ARRY-502, a potent, selective, oral CRTh2 antagonist reduces Th2 mediators in patients with mild to moderate Th2-driven asthma

Asthma and other allergic diseases are associated with mast cell activation and prostaglandin D 2 (PGD 2 ) generation. PGD 2 exerts pro-inflammatory activity via chemoattractant receptor-homologous molecule expressed on Th2 cells (CRTh2). The safety and efficacy of CRTh2 antagonist ARRY-502 was studied in mild atopic asthmatic adults in a double-blind, placebo-controlled 4 week phase 2a study. Enrolled patients were free of inhaled corticosteroids with an FEV1% predicted of 60-85%. Potential participants were screened and randomized to receive 200 mg BID ARRY-502 (n = 93) or matching placebo (n = 91).

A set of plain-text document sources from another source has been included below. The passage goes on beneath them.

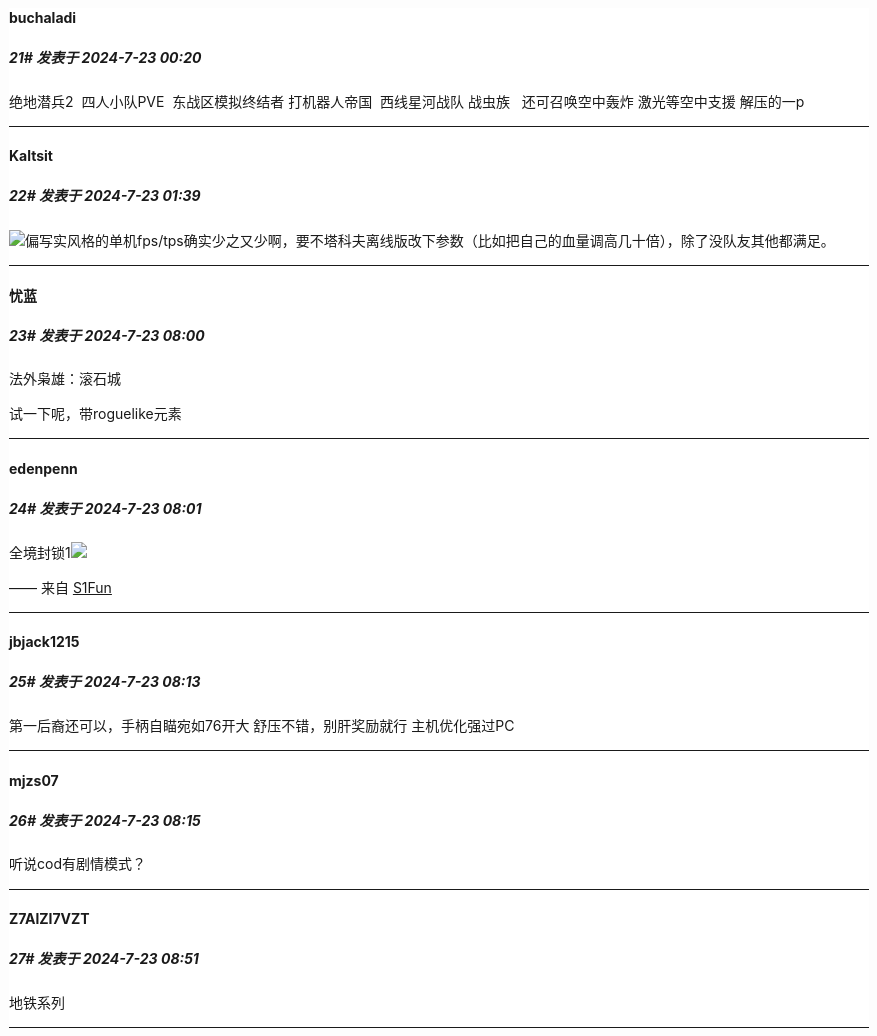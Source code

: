 ####  buchaladi  
##### 21#       发表于 2024-7-23 00:20

绝地潜兵2  四人小队PVE  东战区模拟终结者 打机器人帝国  西线星河战队 战虫族   还可召唤空中轰炸 激光等空中支援 解压的一p

*****

####  Kaltsit  
##### 22#       发表于 2024-7-23 01:39

<img src="https://static.saraba1st.com/image/smiley/face2017/001.png" referrerpolicy="no-referrer">偏写实风格的单机fps/tps确实少之又少啊，要不塔科夫离线版改下参数（比如把自己的血量调高几十倍），除了没队友其他都满足。

*****

####  忧蓝  
##### 23#       发表于 2024-7-23 08:00

法外枭雄：滚石城

试一下呢，带roguelike元素

*****

####  edenpenn  
##### 24#       发表于 2024-7-23 08:01

全境封锁1<img src="https://static.saraba1st.com/image/smiley/face2017/009.gif" referrerpolicy="no-referrer">

—— 来自 [S1Fun](https://s1fun.koalcat.com)

*****

####  jbjack1215  
##### 25#       发表于 2024-7-23 08:13

第一后裔还可以，手柄自瞄宛如76开大
舒压不错，别肝奖励就行
主机优化强过PC

*****

####  mjzs07  
##### 26#       发表于 2024-7-23 08:15

听说cod有剧情模式？

*****

####  Z7AlZI7VZT  
##### 27#       发表于 2024-7-23 08:51

地铁系列

*****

In patients with elevated Th2 associated biomarkers at baseline there were significant improvements in spirometric outcomes, measures of asthma control and quality of life. In addition, there was a significant reduction in markers of Th2 driven inflammation in these patients. For example, patients that exhibited FENO levels at or above the median value of 48 ppb at baseline experienced a reduction in FENO of 27.0 ppb (pl0.0001) at week 4 in the ARRY-502 group versus placebo group. This indicates significant anti-inflammatory activity of ARRY-502 via CRTh2 antagonism. Other markers of Th2 inflammation were also reduced including serum periostin, serum squamous cell carcinoma antigens 1 & 2, serum TARC (CCL17), and blood CRTh2 + eosinophils. These results imply that ARRY-502 controls multiple Th2 inflammatory pathways and could be beneficial in patients that suffer from other Th2-driven allergic diseases like atopic dermatitis and allergic rhinitis.